MarketSmith powers the charts in this video
Financial markets strive to live in the future and anticipate events that haven’t happened yet. Last Thursday, the consumer inflation data came at the still-high 7.7% level but it was a little bit below mainstream estimates. This was enough to spark a rally of epic proportions, just like the one we saw in early summer. The rally that started in late June lasted until mid-August and brought some significant opportunities, especially among the most shorted names at the time. Are we currently experiencing something similar? After all, stocks tend to do well post-midterm elections. The market is betting again that the Fed will slow its rate increases. It is currently pricing a 50bps rate increase in December, not a 75bps. Will the market end up being wrong again in mid-December? Maybe, but there’s a long time until then and we can enjoy a rising market.

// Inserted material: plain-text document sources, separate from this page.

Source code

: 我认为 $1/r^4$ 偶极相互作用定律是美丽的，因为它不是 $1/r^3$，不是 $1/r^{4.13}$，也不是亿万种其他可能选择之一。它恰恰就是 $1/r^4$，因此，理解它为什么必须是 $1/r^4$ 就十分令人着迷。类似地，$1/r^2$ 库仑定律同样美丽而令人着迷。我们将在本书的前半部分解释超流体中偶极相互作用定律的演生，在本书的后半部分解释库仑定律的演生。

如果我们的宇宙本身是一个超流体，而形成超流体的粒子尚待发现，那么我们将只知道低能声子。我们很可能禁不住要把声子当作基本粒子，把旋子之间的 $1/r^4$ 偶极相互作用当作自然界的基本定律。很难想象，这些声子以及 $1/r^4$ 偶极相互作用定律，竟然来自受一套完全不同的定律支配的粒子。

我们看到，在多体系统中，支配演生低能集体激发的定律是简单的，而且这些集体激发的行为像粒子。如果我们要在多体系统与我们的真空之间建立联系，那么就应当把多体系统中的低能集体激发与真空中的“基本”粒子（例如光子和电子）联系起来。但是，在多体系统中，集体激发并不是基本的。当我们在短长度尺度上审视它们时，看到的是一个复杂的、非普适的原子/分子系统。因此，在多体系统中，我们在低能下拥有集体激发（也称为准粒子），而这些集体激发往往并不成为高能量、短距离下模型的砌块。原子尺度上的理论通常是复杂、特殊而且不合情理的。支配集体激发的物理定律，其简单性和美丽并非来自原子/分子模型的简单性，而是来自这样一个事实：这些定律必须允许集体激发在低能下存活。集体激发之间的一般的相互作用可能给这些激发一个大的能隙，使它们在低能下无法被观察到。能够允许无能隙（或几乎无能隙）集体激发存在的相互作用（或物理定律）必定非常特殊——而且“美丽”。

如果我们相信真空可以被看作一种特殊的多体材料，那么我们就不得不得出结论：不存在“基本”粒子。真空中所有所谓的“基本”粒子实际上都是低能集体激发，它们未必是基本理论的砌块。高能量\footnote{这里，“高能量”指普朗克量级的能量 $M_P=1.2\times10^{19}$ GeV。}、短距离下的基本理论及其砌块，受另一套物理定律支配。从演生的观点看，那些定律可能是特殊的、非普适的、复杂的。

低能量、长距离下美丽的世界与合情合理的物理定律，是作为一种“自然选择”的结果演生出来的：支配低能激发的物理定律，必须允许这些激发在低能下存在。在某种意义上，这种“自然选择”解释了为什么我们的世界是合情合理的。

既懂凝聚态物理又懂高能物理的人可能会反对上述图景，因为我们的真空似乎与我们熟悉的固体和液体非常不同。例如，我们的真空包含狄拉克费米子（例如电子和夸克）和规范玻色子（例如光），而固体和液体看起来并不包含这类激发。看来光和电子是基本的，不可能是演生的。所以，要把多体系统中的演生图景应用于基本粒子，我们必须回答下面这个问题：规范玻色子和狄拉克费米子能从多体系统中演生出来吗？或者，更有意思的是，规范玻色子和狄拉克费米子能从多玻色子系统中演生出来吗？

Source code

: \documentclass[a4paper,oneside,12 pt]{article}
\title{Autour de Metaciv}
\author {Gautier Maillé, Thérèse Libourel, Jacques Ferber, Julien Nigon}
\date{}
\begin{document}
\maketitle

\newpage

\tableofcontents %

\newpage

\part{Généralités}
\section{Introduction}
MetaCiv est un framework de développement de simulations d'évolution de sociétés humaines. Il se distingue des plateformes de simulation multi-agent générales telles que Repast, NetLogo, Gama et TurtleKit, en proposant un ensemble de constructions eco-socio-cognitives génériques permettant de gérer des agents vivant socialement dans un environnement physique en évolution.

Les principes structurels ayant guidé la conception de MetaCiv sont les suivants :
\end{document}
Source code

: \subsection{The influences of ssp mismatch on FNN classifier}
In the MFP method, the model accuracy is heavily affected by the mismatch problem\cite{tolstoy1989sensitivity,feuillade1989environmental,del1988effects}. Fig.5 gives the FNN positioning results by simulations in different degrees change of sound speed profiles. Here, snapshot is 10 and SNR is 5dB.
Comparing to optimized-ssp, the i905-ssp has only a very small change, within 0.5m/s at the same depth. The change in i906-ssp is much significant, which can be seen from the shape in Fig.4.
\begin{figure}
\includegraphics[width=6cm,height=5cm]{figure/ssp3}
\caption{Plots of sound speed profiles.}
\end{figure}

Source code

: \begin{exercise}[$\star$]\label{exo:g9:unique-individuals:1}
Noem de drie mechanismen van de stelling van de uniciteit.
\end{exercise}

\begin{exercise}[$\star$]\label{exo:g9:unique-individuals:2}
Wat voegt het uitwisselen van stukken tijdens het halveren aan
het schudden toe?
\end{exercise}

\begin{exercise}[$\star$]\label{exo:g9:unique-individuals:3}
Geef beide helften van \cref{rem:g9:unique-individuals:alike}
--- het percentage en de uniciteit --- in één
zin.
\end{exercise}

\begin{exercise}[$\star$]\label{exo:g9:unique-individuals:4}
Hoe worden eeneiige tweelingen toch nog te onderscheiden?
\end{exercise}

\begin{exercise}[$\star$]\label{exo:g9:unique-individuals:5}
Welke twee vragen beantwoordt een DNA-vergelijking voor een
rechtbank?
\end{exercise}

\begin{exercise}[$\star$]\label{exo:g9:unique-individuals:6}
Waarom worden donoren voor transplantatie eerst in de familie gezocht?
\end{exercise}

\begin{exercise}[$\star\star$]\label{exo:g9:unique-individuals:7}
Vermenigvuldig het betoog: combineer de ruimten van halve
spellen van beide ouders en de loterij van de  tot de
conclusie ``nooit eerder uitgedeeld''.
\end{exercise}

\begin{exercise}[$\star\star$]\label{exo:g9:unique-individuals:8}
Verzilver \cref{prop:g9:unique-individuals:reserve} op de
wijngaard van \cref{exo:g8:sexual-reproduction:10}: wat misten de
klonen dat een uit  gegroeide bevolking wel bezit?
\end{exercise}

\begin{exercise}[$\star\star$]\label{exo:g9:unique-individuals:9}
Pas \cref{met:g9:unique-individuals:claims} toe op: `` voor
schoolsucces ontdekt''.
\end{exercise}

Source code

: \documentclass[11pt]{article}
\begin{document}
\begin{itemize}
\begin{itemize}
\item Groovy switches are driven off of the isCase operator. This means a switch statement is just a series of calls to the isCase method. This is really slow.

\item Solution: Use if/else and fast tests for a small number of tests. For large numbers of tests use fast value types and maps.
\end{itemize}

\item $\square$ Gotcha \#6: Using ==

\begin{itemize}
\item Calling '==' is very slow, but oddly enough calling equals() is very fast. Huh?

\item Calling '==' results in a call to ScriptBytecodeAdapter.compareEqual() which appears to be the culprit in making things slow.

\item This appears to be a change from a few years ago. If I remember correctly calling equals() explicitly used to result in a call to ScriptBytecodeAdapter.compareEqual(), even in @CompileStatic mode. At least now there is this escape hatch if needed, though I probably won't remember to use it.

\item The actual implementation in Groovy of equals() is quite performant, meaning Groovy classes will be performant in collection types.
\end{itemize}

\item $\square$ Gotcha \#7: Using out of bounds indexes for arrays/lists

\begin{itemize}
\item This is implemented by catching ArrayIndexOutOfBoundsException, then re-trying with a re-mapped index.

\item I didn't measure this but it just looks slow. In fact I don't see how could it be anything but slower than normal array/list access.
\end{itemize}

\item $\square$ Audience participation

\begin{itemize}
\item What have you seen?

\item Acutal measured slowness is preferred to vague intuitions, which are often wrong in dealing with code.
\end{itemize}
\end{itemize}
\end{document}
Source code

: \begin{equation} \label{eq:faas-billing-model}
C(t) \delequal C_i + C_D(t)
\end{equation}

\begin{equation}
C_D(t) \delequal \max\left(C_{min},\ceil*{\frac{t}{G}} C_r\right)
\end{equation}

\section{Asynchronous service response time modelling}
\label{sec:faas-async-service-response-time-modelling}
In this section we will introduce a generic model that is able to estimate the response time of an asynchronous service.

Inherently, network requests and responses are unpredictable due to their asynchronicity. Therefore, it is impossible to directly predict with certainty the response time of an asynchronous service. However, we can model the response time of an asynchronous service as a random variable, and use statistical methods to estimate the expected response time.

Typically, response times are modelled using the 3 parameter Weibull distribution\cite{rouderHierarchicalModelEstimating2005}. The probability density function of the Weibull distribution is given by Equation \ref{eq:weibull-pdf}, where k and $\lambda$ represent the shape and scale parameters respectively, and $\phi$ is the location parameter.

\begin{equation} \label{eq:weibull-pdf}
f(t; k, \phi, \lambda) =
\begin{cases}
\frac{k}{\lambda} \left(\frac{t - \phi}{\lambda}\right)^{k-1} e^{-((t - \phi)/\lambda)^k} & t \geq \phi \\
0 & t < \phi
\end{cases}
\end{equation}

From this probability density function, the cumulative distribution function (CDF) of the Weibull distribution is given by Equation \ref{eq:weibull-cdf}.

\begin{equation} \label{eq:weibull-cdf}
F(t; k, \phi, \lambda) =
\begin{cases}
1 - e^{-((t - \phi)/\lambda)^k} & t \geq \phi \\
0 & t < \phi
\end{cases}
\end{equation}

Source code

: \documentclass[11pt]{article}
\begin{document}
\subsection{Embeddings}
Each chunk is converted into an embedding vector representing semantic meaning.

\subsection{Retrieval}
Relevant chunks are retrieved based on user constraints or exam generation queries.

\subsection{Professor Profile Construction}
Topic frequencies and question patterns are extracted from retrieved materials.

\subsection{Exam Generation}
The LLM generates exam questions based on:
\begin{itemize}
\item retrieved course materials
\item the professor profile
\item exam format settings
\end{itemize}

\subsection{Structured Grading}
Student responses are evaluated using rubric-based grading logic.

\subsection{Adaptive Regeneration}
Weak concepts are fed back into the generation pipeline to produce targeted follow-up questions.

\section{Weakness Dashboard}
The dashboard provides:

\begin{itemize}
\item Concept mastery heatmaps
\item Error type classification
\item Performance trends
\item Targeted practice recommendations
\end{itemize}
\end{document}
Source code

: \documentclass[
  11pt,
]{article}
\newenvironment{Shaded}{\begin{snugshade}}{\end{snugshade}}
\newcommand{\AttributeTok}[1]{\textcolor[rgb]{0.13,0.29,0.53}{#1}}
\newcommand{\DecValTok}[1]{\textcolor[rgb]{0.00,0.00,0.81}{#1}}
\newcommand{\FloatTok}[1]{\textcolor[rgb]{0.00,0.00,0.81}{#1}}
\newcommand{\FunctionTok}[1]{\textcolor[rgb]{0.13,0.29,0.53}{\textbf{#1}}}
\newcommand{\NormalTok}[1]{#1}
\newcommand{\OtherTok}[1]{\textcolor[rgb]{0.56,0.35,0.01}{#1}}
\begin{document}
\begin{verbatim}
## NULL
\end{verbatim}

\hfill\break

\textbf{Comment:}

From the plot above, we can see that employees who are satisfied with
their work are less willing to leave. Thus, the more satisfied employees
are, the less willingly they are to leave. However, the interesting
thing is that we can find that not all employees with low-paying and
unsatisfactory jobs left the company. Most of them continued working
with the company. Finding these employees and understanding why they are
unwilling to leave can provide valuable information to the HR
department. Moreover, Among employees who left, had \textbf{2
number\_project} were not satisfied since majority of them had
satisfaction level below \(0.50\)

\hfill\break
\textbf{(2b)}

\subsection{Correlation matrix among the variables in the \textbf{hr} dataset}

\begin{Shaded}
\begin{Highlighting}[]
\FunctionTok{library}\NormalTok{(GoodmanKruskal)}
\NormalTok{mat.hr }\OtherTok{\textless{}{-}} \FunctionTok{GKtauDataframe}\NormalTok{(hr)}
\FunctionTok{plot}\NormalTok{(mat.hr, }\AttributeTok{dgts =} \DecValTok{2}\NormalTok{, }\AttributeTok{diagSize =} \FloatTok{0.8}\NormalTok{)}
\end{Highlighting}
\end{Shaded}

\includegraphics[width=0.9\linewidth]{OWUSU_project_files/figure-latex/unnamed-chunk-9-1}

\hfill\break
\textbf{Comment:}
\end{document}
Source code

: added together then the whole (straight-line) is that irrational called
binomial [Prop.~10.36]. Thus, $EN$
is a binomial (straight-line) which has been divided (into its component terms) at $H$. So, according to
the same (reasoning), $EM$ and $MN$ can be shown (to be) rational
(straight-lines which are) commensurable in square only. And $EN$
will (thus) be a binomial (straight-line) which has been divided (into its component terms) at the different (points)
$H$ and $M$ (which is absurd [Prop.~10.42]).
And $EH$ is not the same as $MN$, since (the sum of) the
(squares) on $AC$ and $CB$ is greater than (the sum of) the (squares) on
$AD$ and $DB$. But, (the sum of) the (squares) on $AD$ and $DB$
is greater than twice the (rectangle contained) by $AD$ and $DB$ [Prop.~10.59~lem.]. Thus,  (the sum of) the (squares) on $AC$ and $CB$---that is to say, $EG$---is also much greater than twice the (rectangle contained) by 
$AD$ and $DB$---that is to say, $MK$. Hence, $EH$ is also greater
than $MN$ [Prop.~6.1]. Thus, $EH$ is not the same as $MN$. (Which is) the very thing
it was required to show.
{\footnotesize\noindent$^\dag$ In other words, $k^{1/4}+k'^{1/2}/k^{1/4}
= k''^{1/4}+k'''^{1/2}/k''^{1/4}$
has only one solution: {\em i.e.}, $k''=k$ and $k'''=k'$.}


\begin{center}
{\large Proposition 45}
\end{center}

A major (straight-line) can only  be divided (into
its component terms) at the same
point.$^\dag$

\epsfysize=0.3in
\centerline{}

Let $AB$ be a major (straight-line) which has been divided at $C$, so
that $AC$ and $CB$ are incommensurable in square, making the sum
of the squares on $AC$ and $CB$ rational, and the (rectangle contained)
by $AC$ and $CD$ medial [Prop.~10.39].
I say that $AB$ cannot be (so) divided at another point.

Let me make one thing crystal clear. I don’t have the illusion that the latest lift in stocks is anything more than just another bear market rally but that doesn’t mean that it can’t continue much longer than most expect and that you can’t make money in it. Bear market rallies are powerful and can lift all boats, not equally. The first stage is led by the most shorted and the worst-hit stocks. If there’s a second stage, the new leaders step up and outperform. The one drawback of the current push higher is that metals and other commodities are leading which means that inflation expectations will remain elevated and the Fed hawkish. The last FOMC meeting for the year is on Dec 14th. I suspect, most stocks will rally until then. Maybe, there could be a selloff in a week or so before it as some market participants will expect the Fed to remain on its current tightening warpath and take profits preemptively.